More than 80% of CX practitioners in the Medallia study report positive returns from AI. Most see AI-equipped frontline employees as essential to their 2026 success. The investment is real. The enthusiasm is genuine.
And the customer signal is getting clearer too: automation works for simple, transactional interactions. But when something goes wrong — when money is involved, when emotion is involved, when a customer is vulnerable or frustrated — they want a human.
Not a better bot. A person.
They’re also notably less forgiving when AI gets it wrong than when a human does. We extend grace to people. We assign blame to systems.
Yet the industry trend is unmistakably toward heavier automation, often regardless of what customers have said they want.
I want to be precise here, because the technology itself is not inherently the problem. There are platforms genuinely architected to expand human capacity — where AI handles volume so that people can handle meaning. That’s a legitimate vision and some organizations are executing it well.
The problem is the translation error that happens in the boardroom.
Leaders hear “AI-first” and unconsciously process it as “customer-first.” And those are not the same strategy. They can align. They often don’t.
What the Gap Is Really Telling Us
That 49-point perception gap — 66% versus 17% — is not primarily a measurement problem or a communication problem. It’s a humility problem.
Organizations have become very good at building the case for their own progress. Less good at staying genuinely curious about whether customers feel it.
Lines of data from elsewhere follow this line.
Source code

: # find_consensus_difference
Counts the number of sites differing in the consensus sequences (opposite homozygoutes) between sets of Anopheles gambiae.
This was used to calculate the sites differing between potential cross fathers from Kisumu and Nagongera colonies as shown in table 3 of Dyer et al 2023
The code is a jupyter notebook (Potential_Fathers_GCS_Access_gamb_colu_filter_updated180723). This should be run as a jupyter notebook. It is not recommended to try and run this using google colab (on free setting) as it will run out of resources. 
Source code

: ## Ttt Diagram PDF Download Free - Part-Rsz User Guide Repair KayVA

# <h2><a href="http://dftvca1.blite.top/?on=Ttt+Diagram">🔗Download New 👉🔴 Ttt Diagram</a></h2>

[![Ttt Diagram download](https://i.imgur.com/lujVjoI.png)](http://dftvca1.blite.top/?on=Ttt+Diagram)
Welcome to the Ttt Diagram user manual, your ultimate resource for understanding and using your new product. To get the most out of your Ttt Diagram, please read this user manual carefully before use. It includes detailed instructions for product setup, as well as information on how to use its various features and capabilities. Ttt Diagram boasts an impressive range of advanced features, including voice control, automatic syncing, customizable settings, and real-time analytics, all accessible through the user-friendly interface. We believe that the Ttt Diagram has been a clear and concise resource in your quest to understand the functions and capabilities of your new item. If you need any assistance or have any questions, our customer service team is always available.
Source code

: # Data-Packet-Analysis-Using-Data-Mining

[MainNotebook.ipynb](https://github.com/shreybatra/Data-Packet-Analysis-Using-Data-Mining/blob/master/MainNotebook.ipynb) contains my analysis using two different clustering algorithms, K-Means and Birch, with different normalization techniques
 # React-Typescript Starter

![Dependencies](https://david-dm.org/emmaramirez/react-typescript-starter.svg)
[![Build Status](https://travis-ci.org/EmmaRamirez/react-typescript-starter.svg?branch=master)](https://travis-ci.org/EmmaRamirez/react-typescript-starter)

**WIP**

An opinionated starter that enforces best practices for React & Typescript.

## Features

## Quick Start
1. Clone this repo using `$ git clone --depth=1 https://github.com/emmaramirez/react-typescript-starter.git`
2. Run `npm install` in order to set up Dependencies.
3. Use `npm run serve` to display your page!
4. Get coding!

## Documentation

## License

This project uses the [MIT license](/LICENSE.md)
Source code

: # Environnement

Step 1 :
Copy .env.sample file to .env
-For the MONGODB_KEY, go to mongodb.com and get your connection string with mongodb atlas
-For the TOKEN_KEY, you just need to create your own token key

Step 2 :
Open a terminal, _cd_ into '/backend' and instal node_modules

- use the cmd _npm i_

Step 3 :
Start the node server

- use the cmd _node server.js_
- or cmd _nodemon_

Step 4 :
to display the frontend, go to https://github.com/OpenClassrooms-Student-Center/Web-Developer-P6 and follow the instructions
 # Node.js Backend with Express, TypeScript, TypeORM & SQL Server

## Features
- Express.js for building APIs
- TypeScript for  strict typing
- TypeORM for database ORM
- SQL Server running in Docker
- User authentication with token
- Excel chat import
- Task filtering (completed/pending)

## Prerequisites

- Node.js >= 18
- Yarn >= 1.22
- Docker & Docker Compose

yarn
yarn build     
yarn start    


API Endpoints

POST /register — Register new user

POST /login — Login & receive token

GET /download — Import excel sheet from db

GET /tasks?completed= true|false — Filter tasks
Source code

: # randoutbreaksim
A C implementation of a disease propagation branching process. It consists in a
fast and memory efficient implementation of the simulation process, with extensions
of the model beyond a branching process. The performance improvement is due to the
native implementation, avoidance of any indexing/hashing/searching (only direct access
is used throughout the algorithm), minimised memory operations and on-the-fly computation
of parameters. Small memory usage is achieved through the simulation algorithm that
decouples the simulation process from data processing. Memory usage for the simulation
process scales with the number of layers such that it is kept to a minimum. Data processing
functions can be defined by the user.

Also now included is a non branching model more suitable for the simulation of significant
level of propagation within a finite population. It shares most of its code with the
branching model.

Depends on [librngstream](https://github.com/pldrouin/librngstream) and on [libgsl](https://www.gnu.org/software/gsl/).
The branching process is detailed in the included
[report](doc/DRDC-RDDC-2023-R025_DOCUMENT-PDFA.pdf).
The most distinctive organizations I’ve encountered share a discomfort with their own success stories. They treat internal metrics as hypotheses, not verdicts. They go back to the customer to find out if the hypothesis holds. And when it doesn’t, they say so internally before a competitor says it publicly.
That posture — honest, a little unsettled, genuinely curious — is increasingly rare. And increasingly valuable.
Three Questions for Leaders Who Want to Close the Gap
Before the next AI initiative gets funded. Before the next CX roadmap gets locked. Three questions worth genuine reflection:
Are we listening to our customers or to our own confidence?
When your team is four times more likely than customers to believe the experience improved, which reality is actually driving your decisions?
Is our AI serving the customer, or is the customer serving our AI?
There’s a real difference between automation that removes effort the customer feels and automation that removes cost the company sees. One builds loyalty. The other erodes it — slowly, then quickly.
Here’s another question that I encourage leaders to ask: Can we prove the experience is better on the customer’s terms? Not in internal metrics. In outcomes customers actually recognize: time saved, problems solved on first contact, moments of genuine human care when it mattered most.
The Simple Test
I’ve started suggesting this to every leader I work with.
Before you greenlight the next initiative — AI or otherwise — ask one question and answer it honestly:
Would I want to be the customer for this experience?
Not as a thought experiment. As a real answer. If you encountered your own company’s process on the worst day of your month — frustrated, short on time, something actually at stake — would you feel taken care of?
If the honest answer is no, you don’t face a technology problem. You face a priorities problem. And the most sophisticated AI stack available won’t fix a priorities problem. It will only execute it faster and at greater scale.
Your 2026 mandate isn’t “add more AI.”
It’s this: stop letting internal confidence substitute for customer truth.